La atención temprana es un conjunto de intervenciones dirigidas a los niños de 0 a 6 años que presentan dificultades en su desarrollo o que tienen riesgo de padecerlas. En el caso de los niños sordos o con pérdida auditiva, esta etapa es especialmente importante, ya que los primeros años de vida son fundamentales para el desarrollo del lenguaje, la comunicación y las habilidades sociales.
Los principales objetivos de la atención temprana en niños sordos son:
- Estimular la comunicación y el lenguaje, ya sea oral, signado o bimodal, según las necesidades y decisiones de la familia.
- Favorecer el desarrollo cognitivo y social, promoviendo la interacción con el entorno y con otros niños.
- Apoyar a las familias, proporcionándoles información, orientación y estrategias para comunicarse de manera efectiva con su hijo.
- Coordinar recursos y profesionales, como logopedas, pedagogos, otorrinos, psicólogos, para ofrecer una atención integral.
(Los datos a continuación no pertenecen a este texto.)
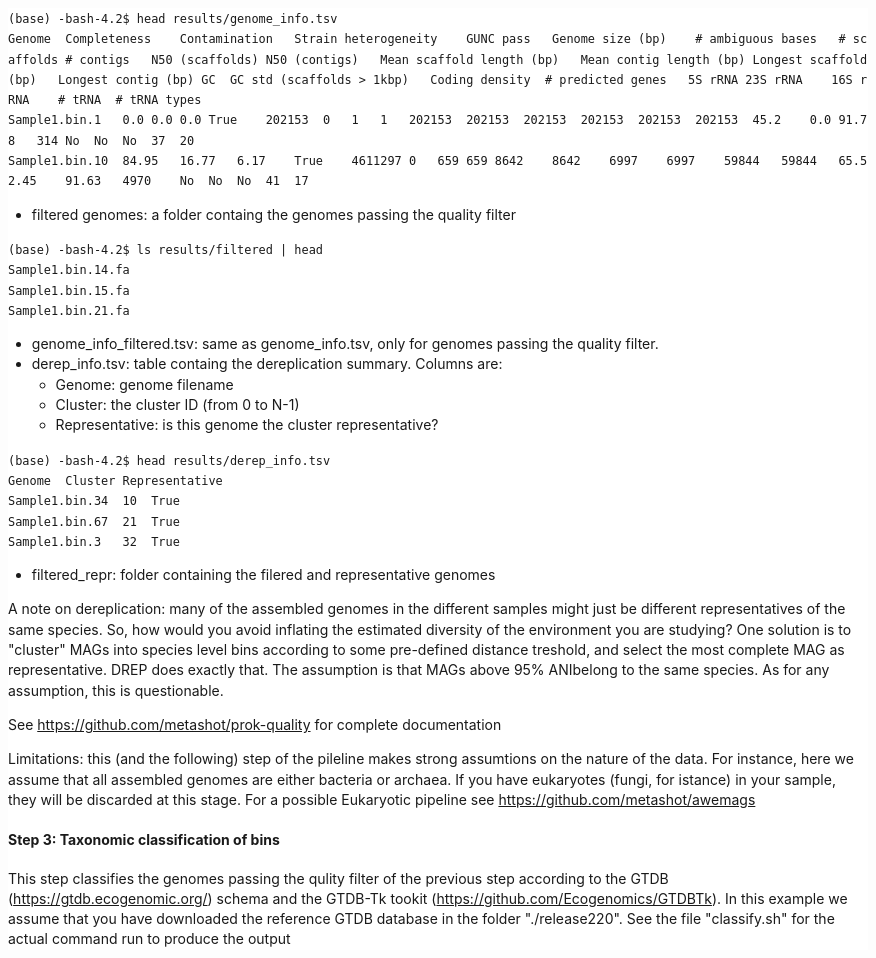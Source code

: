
 ```
(base) -bash-4.2$ head results/genome_info.tsv 
Genome	Completeness	Contamination	Strain heterogeneity	GUNC pass	Genome size (bp)	# ambiguous bases	# scaffolds	# contigs	N50 (scaffolds)	N50 (contigs)	Mean scaffold length (bp)	Mean contig length (bp)	Longest scaffold (bp)	Longest contig (bp)	GC	GC std (scaffolds > 1kbp)	Coding density	# predicted genes	5S rRNA	23S rRNA	16S rRNA	# tRNA	# tRNA types
Sample1.bin.1	0.0	0.0	0.0	True	202153	0	1	1	202153	202153	202153	202153	202153	202153	45.2	0.0	91.78	314	No	No	No	37	20
Sample1.bin.10	84.95	16.77	6.17	True	4611297	0	659	659	8642	8642	6997	6997	59844	59844	65.5	2.45	91.63	4970	No	No	No	41	17
```

* filtered genomes: a folder containg the genomes passing the quality filter

```
(base) -bash-4.2$ ls results/filtered | head
Sample1.bin.14.fa
Sample1.bin.15.fa
Sample1.bin.21.fa
```
* genome_info_filtered.tsv: same as genome_info.tsv, only for genomes passing the quality filter.
* derep_info.tsv: table containg the dereplication summary. Columns are: 
    * Genome: genome filename
    * Cluster: the cluster ID (from 0 to N-1)
    * Representative: is this genome the cluster representative?
```
(base) -bash-4.2$ head results/derep_info.tsv 
Genome	Cluster	Representative
Sample1.bin.34	10	True
Sample1.bin.67	21	True
Sample1.bin.3	32	True
```
* filtered_repr: folder containing the filered and representative genomes

A note on dereplication: many of the assembled genomes in the different samples might just be different representatives of the same species. So, how would you avoid inflating the estimated diversity of the environment you are studying? One solution is to "cluster" MAGs into species level bins according to some pre-defined distance treshold, and select the most complete MAG as representative. DREP does exactly that. The assumption is that MAGs above 95% ANIbelong to the same species. As for any assumption, this is questionable.

See https://github.com/metashot/prok-quality for complete documentation

Limitations: this (and the following) step of the pileline makes strong assumtions on the nature of the data. For instance, here we assume that all assembled genomes are either bacteria or archaea. If you have eukaryotes (fungi, for istance) in your sample, they will be discarded at this stage. For a possible Eukaryotic pipeline see https://github.com/metashot/awemags


#### Step 3: Taxonomic classification of bins

This step classifies the genomes passing the qulity filter of the previous step according to the GTDB (https://gtdb.ecogenomic.org/) schema and the GTDB-Tk tookit (https://github.com/Ecogenomics/GTDBTk). In this example we assume that you have downloaded the reference GTDB database in the folder "./release220". See the file "classify.sh" for the actual command run to produce the output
En definitiva, la atención temprana en los niños sordos busca garantizar su derecho a una comunicación plena y a un desarrollo integral, eliminando barreras y fomentando la inclusión desde los primeros años de vida.
ARANSBUR mantiene un firme compromiso con la detección precoz, la intervención integral y el acompañamiento familiar en los primeros años de vida de los niños y niñas con discapacidad auditiva.